## Work to be completed
Look below for the line containing "1.52740013]". Output it and each remaining line of the entries exactly, and nothing else.

## Extracted entries
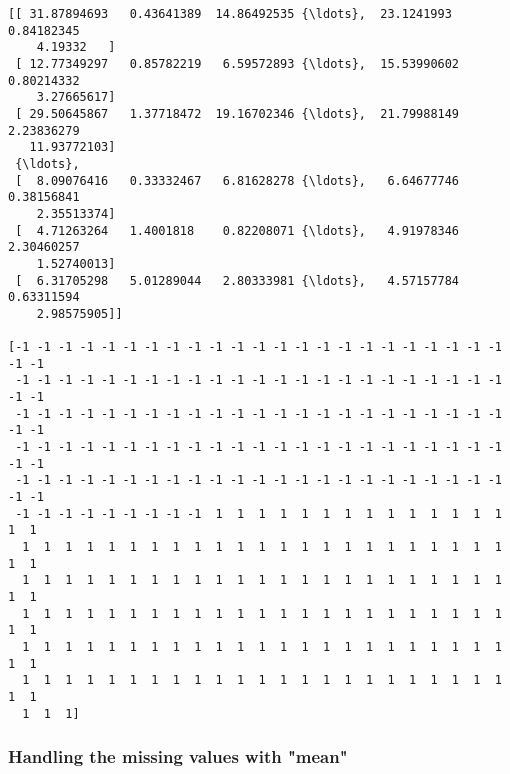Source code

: \documentclass[11pt]{article}
\begin{document}
    \begin{Verbatim}[commandchars=\\\{\}]
[[ 31.87894693   0.43641389  14.86492535 {\ldots},  23.1241993    0.84182345
    4.19332   ]
 [ 12.77349297   0.85782219   6.59572893 {\ldots},  15.53990602   0.80214332
    3.27665617]
 [ 29.50645867   1.37718472  19.16702346 {\ldots},  21.79988149   2.23836279
   11.93772103]
 {\ldots}, 
 [  8.09076416   0.33332467   6.81628278 {\ldots},   6.64677746   0.38156841
    2.35513374]
 [  4.71263264   1.4001818    0.82208071 {\ldots},   4.91978346   2.30460257
    1.52740013]
 [  6.31705298   5.01289044   2.80333981 {\ldots},   4.57157784   0.63311594
    2.98575905]]

[-1 -1 -1 -1 -1 -1 -1 -1 -1 -1 -1 -1 -1 -1 -1 -1 -1 -1 -1 -1 -1 -1 -1 -1 -1
 -1 -1 -1 -1 -1 -1 -1 -1 -1 -1 -1 -1 -1 -1 -1 -1 -1 -1 -1 -1 -1 -1 -1 -1 -1
 -1 -1 -1 -1 -1 -1 -1 -1 -1 -1 -1 -1 -1 -1 -1 -1 -1 -1 -1 -1 -1 -1 -1 -1 -1
 -1 -1 -1 -1 -1 -1 -1 -1 -1 -1 -1 -1 -1 -1 -1 -1 -1 -1 -1 -1 -1 -1 -1 -1 -1
 -1 -1 -1 -1 -1 -1 -1 -1 -1 -1 -1 -1 -1 -1 -1 -1 -1 -1 -1 -1 -1 -1 -1 -1 -1
 -1 -1 -1 -1 -1 -1 -1 -1 -1  1  1  1  1  1  1  1  1  1  1  1  1  1  1  1  1
  1  1  1  1  1  1  1  1  1  1  1  1  1  1  1  1  1  1  1  1  1  1  1  1  1
  1  1  1  1  1  1  1  1  1  1  1  1  1  1  1  1  1  1  1  1  1  1  1  1  1
  1  1  1  1  1  1  1  1  1  1  1  1  1  1  1  1  1  1  1  1  1  1  1  1  1
  1  1  1  1  1  1  1  1  1  1  1  1  1  1  1  1  1  1  1  1  1  1  1  1  1
  1  1  1  1  1  1  1  1  1  1  1  1  1  1  1  1  1  1  1  1  1  1  1  1  1
  1  1  1]

    \end{Verbatim}

    \subsubsection{Handling the missing values with
"mean"}\label{handling-the-missing-values-with-mean}
\end{document}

## Expected output
    1.52740013]
 [  6.31705298   5.01289044   2.80333981 {\ldots},   4.57157784   0.63311594
    2.98575905]]

[-1 -1 -1 -1 -1 -1 -1 -1 -1 -1 -1 -1 -1 -1 -1 -1 -1 -1 -1 -1 -1 -1 -1 -1 -1
 -1 -1 -1 -1 -1 -1 -1 -1 -1 -1 -1 -1 -1 -1 -1 -1 -1 -1 -1 -1 -1 -1 -1 -1 -1
 -1 -1 -1 -1 -1 -1 -1 -1 -1 -1 -1 -1 -1 -1 -1 -1 -1 -1 -1 -1 -1 -1 -1 -1 -1
 -1 -1 -1 -1 -1 -1 -1 -1 -1 -1 -1 -1 -1 -1 -1 -1 -1 -1 -1 -1 -1 -1 -1 -1 -1
 -1 -1 -1 -1 -1 -1 -1 -1 -1 -1 -1 -1 -1 -1 -1 -1 -1 -1 -1 -1 -1 -1 -1 -1 -1
 -1 -1 -1 -1 -1 -1 -1 -1 -1  1  1  1  1  1  1  1  1  1  1  1  1  1  1  1  1
  1  1  1  1  1  1  1  1  1  1  1  1  1  1  1  1  1  1  1  1  1  1  1  1  1
  1  1  1  1  1  1  1  1  1  1  1  1  1  1  1  1  1  1  1  1  1  1  1  1  1
  1  1  1  1  1  1  1  1  1  1  1  1  1  1  1  1  1  1  1  1  1  1  1  1  1
  1  1  1  1  1  1  1  1  1  1  1  1  1  1  1  1  1  1  1  1  1  1  1  1  1
  1  1  1  1  1  1  1  1  1  1  1  1  1  1  1  1  1  1  1  1  1  1  1  1  1
  1  1  1]

    \end{Verbatim}

    \subsubsection{Handling the missing values with
"mean"}\label{handling-the-missing-values-with-mean}
\end{document}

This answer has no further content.